(EXERCISE DESCRIPTION): In the listing that follows, how many lines contain the string "hata"? Provide only the number.

(RECORD SET):
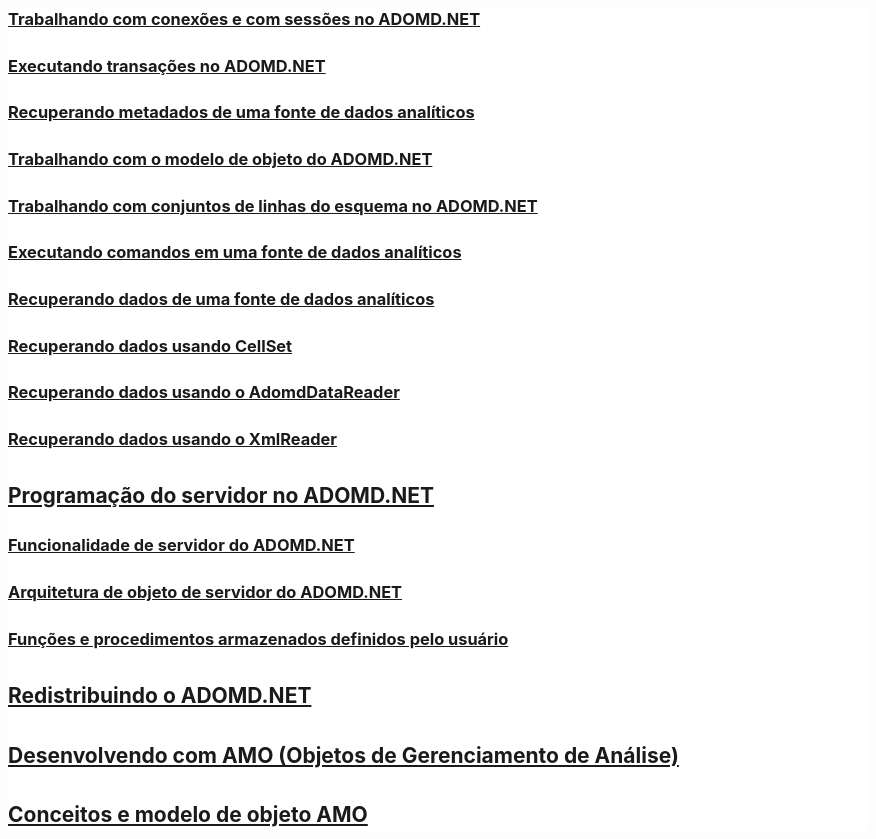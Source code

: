 ### [Trabalhando com conexões e com sessões no ADOMD.NET](../multidimensional-models-adomd-net-client/connections-in-adomd-net-working-with-connections-and-sessions.md)
### [Executando transações no ADOMD.NET](../multidimensional-models-adomd-net-client/connections-in-adomd-net-performing-transactions.md)
### [Recuperando metadados de uma fonte de dados analíticos](../multidimensional-models-adomd-net-client/retrieving-metadata-from-an-analytical-data-source.md)
### [Trabalhando com o modelo de objeto do ADOMD.NET](../multidimensional-models-adomd-net-client/retrieving-metadata-working-with-adomd-net-object-model.md)
### [Trabalhando com conjuntos de linhas do esquema no ADOMD.NET](../multidimensional-models-adomd-net-client/retrieving-metadata-working-with-schema-rowsets.md)
### [Executando comandos em uma fonte de dados analíticos](../multidimensional-models-adomd-net-client/executing-commands-against-an-analytical-data-source.md)
### [Recuperando dados de uma fonte de dados analíticos](../multidimensional-models-adomd-net-client/retrieving-data-from-an-analytical-data-source.md)
### [Recuperando dados usando CellSet](../multidimensional-models-adomd-net-client/retrieving-data-using-the-cellset.md)
### [Recuperando dados usando o AdomdDataReader](../multidimensional-models-adomd-net-client/retrieving-data-using-the-adomddatareader.md)
### [Recuperando dados usando o XmlReader](../multidimensional-models-adomd-net-client/retrieving-data-using-the-xmlreader.md)
## [Programação do servidor no ADOMD.NET](../multidimensional-models-adomd-net-server/adomd-net-server-programming.md)
### [Funcionalidade de servidor do ADOMD.NET](../multidimensional-models-adomd-net-server/adomd-net-server-functionality.md)
### [Arquitetura de objeto de servidor do ADOMD.NET](../multidimensional-models-adomd-net-server/adomd-net-server-object-architecture.md)
### [Funções e procedimentos armazenados definidos pelo usuário](../multidimensional-models-adomd-net-server/user-defined-functions-and-stored-procedures.md)
## [Redistribuindo o ADOMD.NET](../multidimensional-models/adomd-net/redistributing-adomd-net.md)
## [Desenvolvendo com AMO (Objetos de Gerenciamento de Análise)](../multidimensional-models/analysis-management-objects/developing-with-analysis-management-objects-amo.md)
## [Conceitos e modelo de objeto AMO](../multidimensional-models/analysis-management-objects/amo-concepts-and-object-model.md)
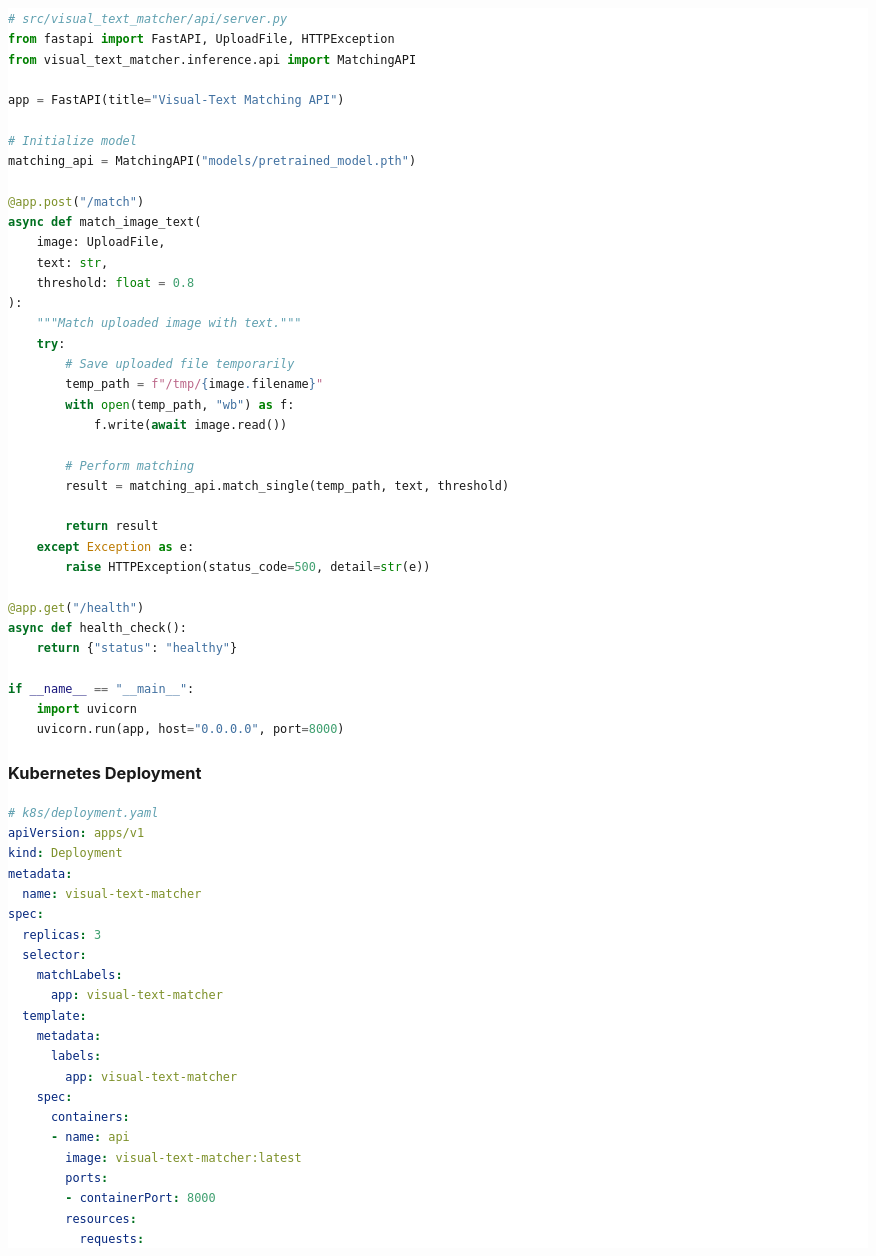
 ```python
# src/visual_text_matcher/api/server.py
from fastapi import FastAPI, UploadFile, HTTPException
from visual_text_matcher.inference.api import MatchingAPI

app = FastAPI(title="Visual-Text Matching API")

# Initialize model
matching_api = MatchingAPI("models/pretrained_model.pth")

@app.post("/match")
async def match_image_text(
    image: UploadFile,
    text: str,
    threshold: float = 0.8
):
    """Match uploaded image with text."""
    try:
        # Save uploaded file temporarily
        temp_path = f"/tmp/{image.filename}"
        with open(temp_path, "wb") as f:
            f.write(await image.read())
        
        # Perform matching
        result = matching_api.match_single(temp_path, text, threshold)
        
        return result
    except Exception as e:
        raise HTTPException(status_code=500, detail=str(e))

@app.get("/health")
async def health_check():
    return {"status": "healthy"}

if __name__ == "__main__":
    import uvicorn
    uvicorn.run(app, host="0.0.0.0", port=8000)
```

### Kubernetes Deployment

```yaml
# k8s/deployment.yaml
apiVersion: apps/v1
kind: Deployment
metadata:
  name: visual-text-matcher
spec:
  replicas: 3
  selector:
    matchLabels:
      app: visual-text-matcher
  template:
    metadata:
      labels:
        app: visual-text-matcher
    spec:
      containers:
      - name: api
        image: visual-text-matcher:latest
        ports:
        - containerPort: 8000
        resources:
          requests:
```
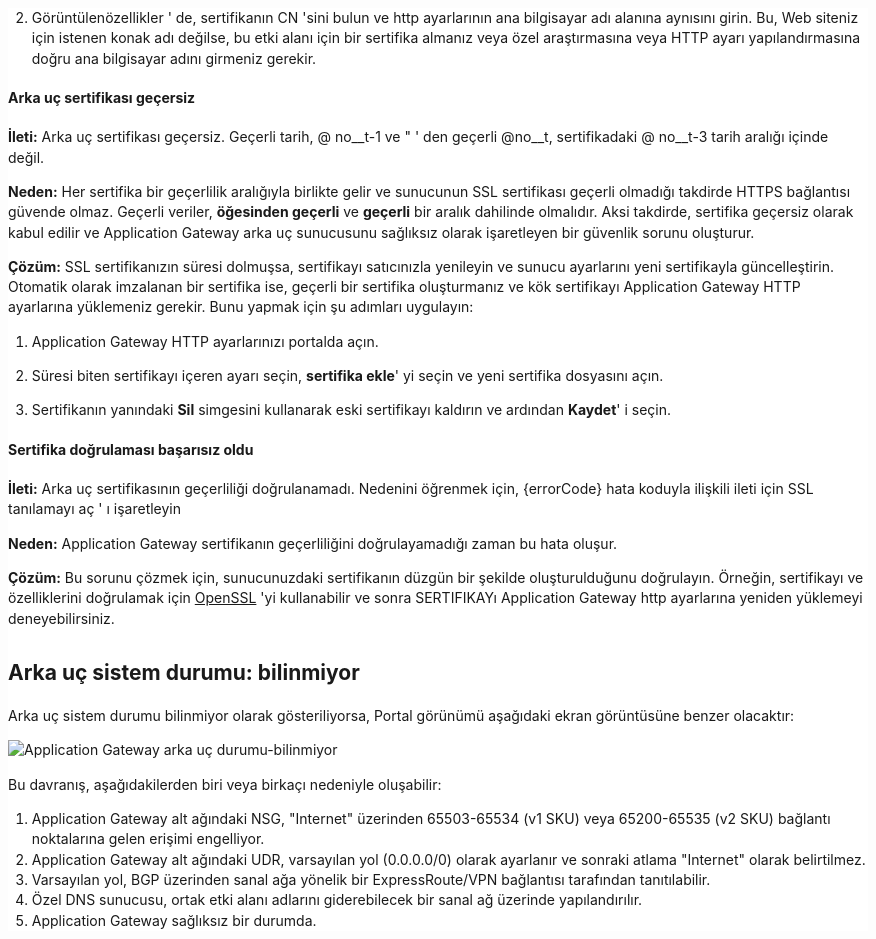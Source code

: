 2.  Görüntülenözellikler ' de, sertifikanın CN 'sini bulun ve http ayarlarının ana bilgisayar adı alanına aynısını girin. Bu, Web siteniz için istenen konak adı değilse, bu etki alanı için bir sertifika almanız veya özel araştırmasına veya HTTP ayarı yapılandırmasına doğru ana bilgisayar adını girmeniz gerekir.

#### <a name="backend-certificate-is-invalid"></a>Arka uç sertifikası geçersiz

**İleti:** Arka uç sertifikası geçersiz. Geçerli tarih, @ no__t-1 ve \" ' den geçerli @no__t, sertifikadaki @ no__t-3 tarih aralığı içinde değil.

**Neden:** Her sertifika bir geçerlilik aralığıyla birlikte gelir ve sunucunun SSL sertifikası geçerli olmadığı takdirde HTTPS bağlantısı güvende olmaz. Geçerli veriler, **öğesinden geçerli** ve **geçerli** bir aralık dahilinde olmalıdır. Aksi takdirde, sertifika geçersiz olarak kabul edilir ve Application Gateway arka uç sunucusunu sağlıksız olarak işaretleyen bir güvenlik sorunu oluşturur.

**Çözüm:** SSL sertifikanızın süresi dolmuşsa, sertifikayı satıcınızla yenileyin ve sunucu ayarlarını yeni sertifikayla güncelleştirin. Otomatik olarak imzalanan bir sertifika ise, geçerli bir sertifika oluşturmanız ve kök sertifikayı Application Gateway HTTP ayarlarına yüklemeniz gerekir. Bunu yapmak için şu adımları uygulayın:

1.  Application Gateway HTTP ayarlarınızı portalda açın.

1.  Süresi biten sertifikayı içeren ayarı seçin, **sertifika ekle**' yi seçin ve yeni sertifika dosyasını açın.

1.  Sertifikanın yanındaki **Sil** simgesini kullanarak eski sertifikayı kaldırın ve ardından **Kaydet**' i seçin.

#### <a name="certificate-verification-failed"></a>Sertifika doğrulaması başarısız oldu

**İleti:** Arka uç sertifikasının geçerliliği doğrulanamadı. Nedenini öğrenmek için, {errorCode} hata koduyla ilişkili ileti için SSL tanılamayı aç ' ı işaretleyin

**Neden:** Application Gateway sertifikanın geçerliliğini doğrulayamadığı zaman bu hata oluşur.

**Çözüm:** Bu sorunu çözmek için, sunucunuzdaki sertifikanın düzgün bir şekilde oluşturulduğunu doğrulayın. Örneğin, sertifikayı ve özelliklerini doğrulamak için [OpenSSL](https://www.openssl.org/docs/man1.0.2/man1/verify.html) 'yi kullanabilir ve sonra SERTIFIKAYı Application Gateway http ayarlarına yeniden yüklemeyi deneyebilirsiniz.

<a name="backend-health-status-unknown"></a>Arka uç sistem durumu: bilinmiyor
-------------------------------
Arka uç sistem durumu bilinmiyor olarak gösteriliyorsa, Portal görünümü aşağıdaki ekran görüntüsüne benzer olacaktır:

![Application Gateway arka uç durumu-bilinmiyor](./media/application-gateway-backend-health-troubleshooting/appgwunknown.png)

Bu davranış, aşağıdakilerden biri veya birkaçı nedeniyle oluşabilir:

1.  Application Gateway alt ağındaki NSG, "Internet" üzerinden 65503-65534 (v1 SKU) veya 65200-65535 (v2 SKU) bağlantı noktalarına gelen erişimi engelliyor.
1.  Application Gateway alt ağındaki UDR, varsayılan yol (0.0.0.0/0) olarak ayarlanır ve sonraki atlama "Internet" olarak belirtilmez.
1.  Varsayılan yol, BGP üzerinden sanal ağa yönelik bir ExpressRoute/VPN bağlantısı tarafından tanıtılabilir.
1.  Özel DNS sunucusu, ortak etki alanı adlarını giderebilecek bir sanal ağ üzerinde yapılandırılır.
1.  Application Gateway sağlıksız bir durumda.
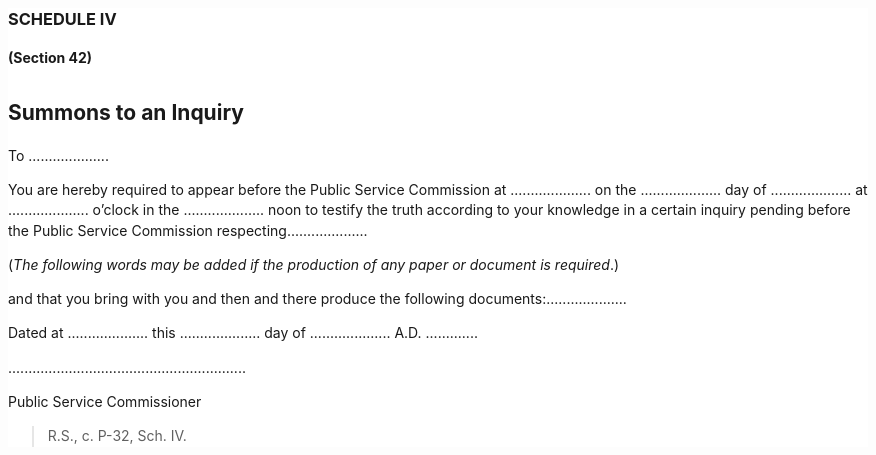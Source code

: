 ### **SCHEDULE IV** 
**(Section 42)**
## Summons to an Inquiry
To ....................


You are hereby required to appear before the Public Service Commission at .................... on the .................... day of .................... at .................... o’clock in the .................... noon to testify the truth according to your knowledge in a certain inquiry pending before the Public Service Commission respecting....................


(*The following words may be added if the production of any paper or document is required*.)


and that you bring with you and then and there produce the following documents:....................


Dated at .................... this .................... day of .................... A.D. .............


...........................................................


Public Service Commissioner


> R.S., c. P-32, Sch. IV.


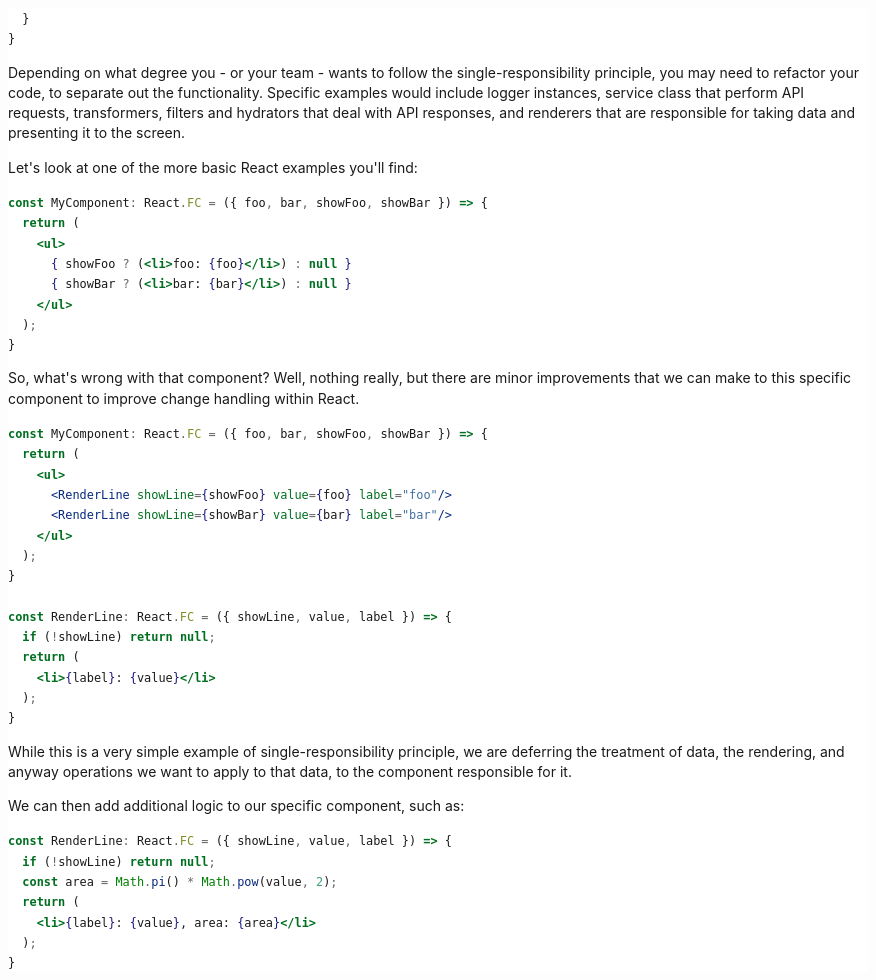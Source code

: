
 ```javascript
  }
}
```

Depending on what degree you - or your team - wants to follow the single-responsibility principle, you may need to refactor your code, to separate out the functionality. Specific examples would include logger instances, service class that perform API requests, transformers, filters and hydrators that deal with API responses, and renderers that are responsible for taking data and presenting it to the screen.

Let's look at one of the more basic React examples you'll find:

```jsx
const MyComponent: React.FC = ({ foo, bar, showFoo, showBar }) => {
  return (
    <ul>
      { showFoo ? (<li>foo: {foo}</li>) : null }
      { showBar ? (<li>bar: {bar}</li>) : null }
    </ul>
  );
}
```

So, what's wrong with that component? Well, nothing really, but there are minor improvements that we can make to this specific component to improve change handling within React.

```jsx
const MyComponent: React.FC = ({ foo, bar, showFoo, showBar }) => {
  return (
    <ul>
      <RenderLine showLine={showFoo} value={foo} label="foo"/>
      <RenderLine showLine={showBar} value={bar} label="bar"/>
    </ul>
  );
}

const RenderLine: React.FC = ({ showLine, value, label }) => {
  if (!showLine) return null;
  return (
    <li>{label}: {value}</li>
  );
}
```

While this is a very simple example of single-responsibility principle, we are deferring the treatment of data, the rendering, and anyway operations we want to apply to that data, to the component responsible for it.

We can then add additional logic to our specific component, such as:

```jsx
const RenderLine: React.FC = ({ showLine, value, label }) => {
  if (!showLine) return null;
  const area = Math.pi() * Math.pow(value, 2);
  return (
    <li>{label}: {value}, area: {area}</li>
  );
}
```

(ANSWER SPACE): 2